[[ MATERIAL PROVIDED, beginning ]]

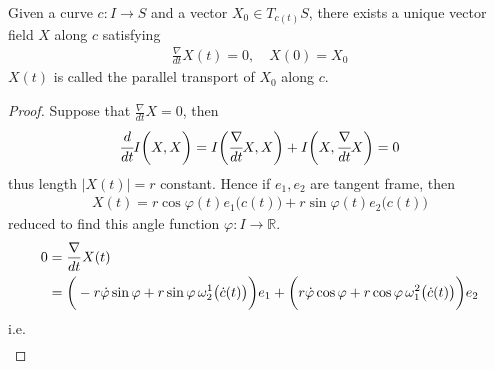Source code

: \documentclass[10pt]{article}
\begin{document}
            \begin{theorem}
                Given a curve $c: I\rightarrow S$ and a vector $X_0\in T_{c(t)}S$, there exists a unique vector field $X$ along $c$ satisfying
                \begin{equation*}
                    \begin{aligned}
                        \frac{\nabla}{dt}X(t) = 0, \quad X(0) = X_0
                    \end{aligned}
                \end{equation*}
                $X(t)$ is called the parallel transport of $X_0$ along $c$.
            \end{theorem}
            \begin{proof}
                Suppose that $\frac{\nabla}{dt}X = 0$, then
                \begin{equation*}
                    \begin{aligned}
                        \cfrac{d}{dt}I\bigg(X, X\bigg) = I\bigg(\cfrac{\nabla}{dt}X, X\bigg) + I\bigg(X, \cfrac{\nabla}{dt}X\bigg) = 0
                    \end{aligned}
                \end{equation*}
                thus length $|X(t)| = r$ constant. Hence if $e_1, e_2$ are tangent frame, then
                \begin{equation*}
                    \begin{aligned}
                        X(t) = r\cos\varphi(t)e_1\big(c(t)\big) + r\sin\varphi(t)e_2\big(c(t)\big)
                    \end{aligned}
                \end{equation*}
                reduced to find this angle function $\varphi: I\rightarrow\mathbb{R}$.
                \begin{equation*}
                    \begin{aligned}
                        0 &= \frac{\nabla}{dt}X(t) \\
                        &= \bigg(-r\dot{\varphi}\sin\varphi + r\sin\varphi\thinspace\omega_2^1\big(\dot{c}(t)\big)\bigg)e_1 + \bigg(r\dot{\varphi}\cos\varphi + r\cos\varphi\thinspace\omega_1^2\big(\dot{c}(t)\big)\bigg)e_2
                    \end{aligned}
                \end{equation*}
                i.e.
                \begin{equation*}
                    \begin{aligned}

\end{aligned}
\end{equation*}
\end{proof}
\end{document}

[[ MATERIAL PROVIDED, end ]]

> ACTION ITEM:
When a picture appears in the material, please pass over it while retyping the rest exactly.

> FINISHED TASK:
Source code

: \documentclass[10pt]{article}
\begin{document}
            \begin{theorem}
                Given a curve $c: I\rightarrow S$ and a vector $X_0\in T_{c(t)}S$, there exists a unique vector field $X$ along $c$ satisfying
                \begin{equation*}
                    \begin{aligned}
                        \frac{\nabla}{dt}X(t) = 0, \quad X(0) = X_0
                    \end{aligned}
                \end{equation*}
                $X(t)$ is called the parallel transport of $X_0$ along $c$.
            \end{theorem}
            \begin{proof}
                Suppose that $\frac{\nabla}{dt}X = 0$, then
                \begin{equation*}
                    \begin{aligned}
                        \cfrac{d}{dt}I\bigg(X, X\bigg) = I\bigg(\cfrac{\nabla}{dt}X, X\bigg) + I\bigg(X, \cfrac{\nabla}{dt}X\bigg) = 0
                    \end{aligned}
                \end{equation*}
                thus length $|X(t)| = r$ constant. Hence if $e_1, e_2$ are tangent frame, then
                \begin{equation*}
                    \begin{aligned}
                        X(t) = r\cos\varphi(t)e_1\big(c(t)\big) + r\sin\varphi(t)e_2\big(c(t)\big)
                    \end{aligned}
                \end{equation*}
                reduced to find this angle function $\varphi: I\rightarrow\mathbb{R}$.
                \begin{equation*}
                    \begin{aligned}
                        0 &= \frac{\nabla}{dt}X(t) \\
                        &= \bigg(-r\dot{\varphi}\sin\varphi + r\sin\varphi\thinspace\omega_2^1\big(\dot{c}(t)\big)\bigg)e_1 + \bigg(r\dot{\varphi}\cos\varphi + r\cos\varphi\thinspace\omega_1^2\big(\dot{c}(t)\big)\bigg)e_2
                    \end{aligned}
                \end{equation*}
                i.e.
                \begin{equation*}
                    \begin{aligned}

\end{aligned}
\end{equation*}
\end{proof}
\end{document}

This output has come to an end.